- WORK REQUIRED: Up to and including the line containing "Til adressering af", set down each line of the entries below exactly, starting from the first, and leave out the rest.

- ENTRIES PROVIDED:
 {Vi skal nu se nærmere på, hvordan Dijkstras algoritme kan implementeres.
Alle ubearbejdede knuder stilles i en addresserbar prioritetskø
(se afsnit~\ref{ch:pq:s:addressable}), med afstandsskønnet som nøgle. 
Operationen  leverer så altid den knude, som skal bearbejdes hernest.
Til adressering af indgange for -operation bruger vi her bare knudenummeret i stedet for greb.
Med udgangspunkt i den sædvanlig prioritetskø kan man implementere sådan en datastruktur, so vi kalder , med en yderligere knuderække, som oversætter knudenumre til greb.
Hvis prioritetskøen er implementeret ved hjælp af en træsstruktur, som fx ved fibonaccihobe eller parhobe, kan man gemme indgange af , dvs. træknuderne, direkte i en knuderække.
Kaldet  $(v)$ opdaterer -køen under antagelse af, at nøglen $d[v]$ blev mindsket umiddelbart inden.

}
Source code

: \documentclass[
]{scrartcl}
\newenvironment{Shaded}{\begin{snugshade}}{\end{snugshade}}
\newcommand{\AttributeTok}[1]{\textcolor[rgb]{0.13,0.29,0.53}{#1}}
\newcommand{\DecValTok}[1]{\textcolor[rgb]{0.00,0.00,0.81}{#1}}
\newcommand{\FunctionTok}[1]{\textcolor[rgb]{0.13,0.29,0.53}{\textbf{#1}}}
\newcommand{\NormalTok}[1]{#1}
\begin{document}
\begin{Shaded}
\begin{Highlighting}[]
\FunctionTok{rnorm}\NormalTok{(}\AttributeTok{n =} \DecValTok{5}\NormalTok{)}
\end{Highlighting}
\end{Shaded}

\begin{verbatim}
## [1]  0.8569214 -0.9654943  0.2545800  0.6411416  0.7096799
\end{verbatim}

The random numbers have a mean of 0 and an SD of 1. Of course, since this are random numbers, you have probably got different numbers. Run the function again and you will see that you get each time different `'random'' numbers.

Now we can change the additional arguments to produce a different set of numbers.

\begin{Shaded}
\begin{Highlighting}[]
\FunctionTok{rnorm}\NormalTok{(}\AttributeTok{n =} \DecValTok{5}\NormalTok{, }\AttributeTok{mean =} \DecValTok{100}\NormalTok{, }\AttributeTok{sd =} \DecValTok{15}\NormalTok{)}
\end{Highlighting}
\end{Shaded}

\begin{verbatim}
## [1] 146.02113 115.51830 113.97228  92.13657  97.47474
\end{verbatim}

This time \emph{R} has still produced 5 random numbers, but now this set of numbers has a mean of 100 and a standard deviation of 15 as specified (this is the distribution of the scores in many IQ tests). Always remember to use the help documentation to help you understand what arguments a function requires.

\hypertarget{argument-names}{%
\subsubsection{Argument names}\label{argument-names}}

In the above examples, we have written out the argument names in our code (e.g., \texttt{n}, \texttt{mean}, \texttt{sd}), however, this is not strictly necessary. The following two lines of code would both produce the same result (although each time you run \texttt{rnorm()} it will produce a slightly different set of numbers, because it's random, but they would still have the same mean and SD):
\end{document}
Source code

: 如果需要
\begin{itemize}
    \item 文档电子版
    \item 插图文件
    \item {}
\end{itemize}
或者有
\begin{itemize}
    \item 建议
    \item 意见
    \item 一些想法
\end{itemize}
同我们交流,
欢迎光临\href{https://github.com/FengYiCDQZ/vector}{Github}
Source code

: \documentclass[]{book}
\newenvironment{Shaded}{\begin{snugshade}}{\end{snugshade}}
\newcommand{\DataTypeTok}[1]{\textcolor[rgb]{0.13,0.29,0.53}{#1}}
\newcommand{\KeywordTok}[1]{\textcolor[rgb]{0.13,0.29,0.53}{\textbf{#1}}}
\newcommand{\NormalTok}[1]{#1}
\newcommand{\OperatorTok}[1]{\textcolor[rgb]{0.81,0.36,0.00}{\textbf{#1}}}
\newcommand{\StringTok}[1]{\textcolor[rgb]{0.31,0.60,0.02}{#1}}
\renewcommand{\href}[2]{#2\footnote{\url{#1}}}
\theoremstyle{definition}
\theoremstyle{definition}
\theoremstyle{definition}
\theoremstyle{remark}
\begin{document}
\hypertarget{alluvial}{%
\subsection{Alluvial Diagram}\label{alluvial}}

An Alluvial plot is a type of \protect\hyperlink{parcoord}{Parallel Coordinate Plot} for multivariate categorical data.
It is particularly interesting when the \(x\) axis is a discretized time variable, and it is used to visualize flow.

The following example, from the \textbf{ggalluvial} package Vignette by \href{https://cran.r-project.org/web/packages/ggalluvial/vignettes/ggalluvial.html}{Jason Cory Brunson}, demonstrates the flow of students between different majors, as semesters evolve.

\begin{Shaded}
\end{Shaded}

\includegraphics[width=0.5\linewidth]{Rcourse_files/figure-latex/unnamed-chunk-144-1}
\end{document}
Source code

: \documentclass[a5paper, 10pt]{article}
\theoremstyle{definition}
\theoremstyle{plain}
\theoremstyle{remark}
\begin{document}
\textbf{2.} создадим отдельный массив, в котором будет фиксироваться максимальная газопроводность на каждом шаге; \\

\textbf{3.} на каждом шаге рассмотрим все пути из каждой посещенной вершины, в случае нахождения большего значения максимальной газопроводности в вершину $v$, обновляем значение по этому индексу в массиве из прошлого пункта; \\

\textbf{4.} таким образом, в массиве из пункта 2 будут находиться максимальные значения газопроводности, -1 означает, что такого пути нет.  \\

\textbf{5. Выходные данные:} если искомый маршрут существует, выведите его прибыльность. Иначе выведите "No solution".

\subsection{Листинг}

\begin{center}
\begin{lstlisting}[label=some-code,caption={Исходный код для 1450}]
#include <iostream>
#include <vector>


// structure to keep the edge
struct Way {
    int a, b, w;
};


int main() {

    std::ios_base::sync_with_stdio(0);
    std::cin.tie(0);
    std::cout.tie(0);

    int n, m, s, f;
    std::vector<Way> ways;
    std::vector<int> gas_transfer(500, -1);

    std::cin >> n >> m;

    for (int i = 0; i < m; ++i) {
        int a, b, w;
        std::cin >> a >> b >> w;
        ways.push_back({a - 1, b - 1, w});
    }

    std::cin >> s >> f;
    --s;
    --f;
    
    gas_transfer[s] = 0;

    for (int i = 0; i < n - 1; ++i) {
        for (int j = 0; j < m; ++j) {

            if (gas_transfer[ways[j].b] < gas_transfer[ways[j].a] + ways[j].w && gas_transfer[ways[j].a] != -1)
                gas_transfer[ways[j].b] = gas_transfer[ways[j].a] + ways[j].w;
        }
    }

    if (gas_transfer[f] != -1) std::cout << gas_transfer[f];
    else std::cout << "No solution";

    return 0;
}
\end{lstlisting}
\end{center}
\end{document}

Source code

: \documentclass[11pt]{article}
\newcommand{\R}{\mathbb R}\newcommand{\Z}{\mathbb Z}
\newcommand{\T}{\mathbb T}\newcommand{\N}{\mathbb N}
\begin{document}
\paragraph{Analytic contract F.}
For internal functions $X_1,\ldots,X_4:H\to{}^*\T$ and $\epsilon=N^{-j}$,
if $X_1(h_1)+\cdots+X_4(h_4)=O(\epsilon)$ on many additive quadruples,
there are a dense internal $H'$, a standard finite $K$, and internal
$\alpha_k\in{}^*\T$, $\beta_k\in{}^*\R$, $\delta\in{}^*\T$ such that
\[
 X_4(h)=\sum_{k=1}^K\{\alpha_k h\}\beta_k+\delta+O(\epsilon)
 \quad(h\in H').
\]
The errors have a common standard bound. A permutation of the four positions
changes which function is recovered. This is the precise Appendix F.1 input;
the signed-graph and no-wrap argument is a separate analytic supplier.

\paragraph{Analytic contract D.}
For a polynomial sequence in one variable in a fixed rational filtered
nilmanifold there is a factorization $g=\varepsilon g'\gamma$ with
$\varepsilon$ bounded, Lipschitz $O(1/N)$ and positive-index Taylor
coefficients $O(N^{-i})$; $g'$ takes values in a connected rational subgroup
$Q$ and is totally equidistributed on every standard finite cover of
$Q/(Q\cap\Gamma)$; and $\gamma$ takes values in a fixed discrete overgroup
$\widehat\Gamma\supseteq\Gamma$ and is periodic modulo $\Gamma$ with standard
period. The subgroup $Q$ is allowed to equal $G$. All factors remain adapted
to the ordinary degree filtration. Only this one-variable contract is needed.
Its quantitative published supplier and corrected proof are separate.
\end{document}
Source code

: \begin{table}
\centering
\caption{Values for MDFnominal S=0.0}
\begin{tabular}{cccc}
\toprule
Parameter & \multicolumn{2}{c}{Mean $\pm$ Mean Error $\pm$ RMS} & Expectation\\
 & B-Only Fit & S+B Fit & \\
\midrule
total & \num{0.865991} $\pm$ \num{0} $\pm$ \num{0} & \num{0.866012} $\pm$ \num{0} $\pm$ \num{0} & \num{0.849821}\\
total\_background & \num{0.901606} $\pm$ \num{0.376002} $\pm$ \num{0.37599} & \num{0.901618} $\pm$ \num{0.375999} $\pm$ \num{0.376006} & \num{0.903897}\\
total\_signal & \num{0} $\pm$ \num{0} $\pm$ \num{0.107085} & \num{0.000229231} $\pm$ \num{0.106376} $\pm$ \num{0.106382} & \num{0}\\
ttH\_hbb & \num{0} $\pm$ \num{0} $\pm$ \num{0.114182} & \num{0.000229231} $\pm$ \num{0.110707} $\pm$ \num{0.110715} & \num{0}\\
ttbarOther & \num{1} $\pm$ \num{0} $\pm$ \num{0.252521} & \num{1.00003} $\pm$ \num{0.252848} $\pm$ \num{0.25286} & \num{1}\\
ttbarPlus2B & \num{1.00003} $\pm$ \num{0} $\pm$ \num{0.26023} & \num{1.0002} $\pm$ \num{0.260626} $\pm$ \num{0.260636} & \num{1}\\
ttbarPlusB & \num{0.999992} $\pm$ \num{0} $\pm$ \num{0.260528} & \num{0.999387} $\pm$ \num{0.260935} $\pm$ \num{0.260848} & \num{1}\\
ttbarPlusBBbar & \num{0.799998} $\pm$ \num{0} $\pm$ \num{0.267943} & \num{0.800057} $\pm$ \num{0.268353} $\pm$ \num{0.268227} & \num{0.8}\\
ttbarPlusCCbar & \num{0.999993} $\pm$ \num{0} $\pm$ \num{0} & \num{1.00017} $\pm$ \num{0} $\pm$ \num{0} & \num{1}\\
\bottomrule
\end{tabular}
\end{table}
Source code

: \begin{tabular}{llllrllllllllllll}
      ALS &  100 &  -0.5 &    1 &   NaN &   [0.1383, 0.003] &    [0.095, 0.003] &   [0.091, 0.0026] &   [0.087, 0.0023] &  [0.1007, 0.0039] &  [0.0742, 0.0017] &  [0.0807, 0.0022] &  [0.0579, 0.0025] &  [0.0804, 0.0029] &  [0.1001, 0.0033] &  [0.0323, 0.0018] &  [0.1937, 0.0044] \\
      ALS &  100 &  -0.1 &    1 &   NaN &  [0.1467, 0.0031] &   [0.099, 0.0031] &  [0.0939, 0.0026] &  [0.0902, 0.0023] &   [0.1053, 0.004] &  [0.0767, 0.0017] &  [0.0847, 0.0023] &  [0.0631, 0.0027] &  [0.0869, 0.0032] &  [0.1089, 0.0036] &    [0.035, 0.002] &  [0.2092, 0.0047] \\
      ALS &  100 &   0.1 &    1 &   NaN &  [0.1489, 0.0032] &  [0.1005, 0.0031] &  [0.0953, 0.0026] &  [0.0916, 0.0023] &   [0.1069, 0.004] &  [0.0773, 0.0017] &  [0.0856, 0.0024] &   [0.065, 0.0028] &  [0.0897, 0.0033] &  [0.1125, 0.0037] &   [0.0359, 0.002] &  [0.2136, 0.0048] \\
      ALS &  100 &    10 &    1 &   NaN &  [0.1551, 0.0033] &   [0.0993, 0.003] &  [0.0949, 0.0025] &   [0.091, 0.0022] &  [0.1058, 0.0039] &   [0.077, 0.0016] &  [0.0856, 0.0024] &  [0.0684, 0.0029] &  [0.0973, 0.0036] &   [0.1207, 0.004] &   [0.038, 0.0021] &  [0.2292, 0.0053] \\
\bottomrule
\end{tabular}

- OUTPUT:
 {Vi skal nu se nærmere på, hvordan Dijkstras algoritme kan implementeres.
Alle ubearbejdede knuder stilles i en addresserbar prioritetskø
(se afsnit~\ref{ch:pq:s:addressable}), med afstandsskønnet som nøgle. 
Operationen  leverer så altid den knude, som skal bearbejdes hernest.
Til adressering af indgange for -operation bruger vi her bare knudenummeret i stedet for greb.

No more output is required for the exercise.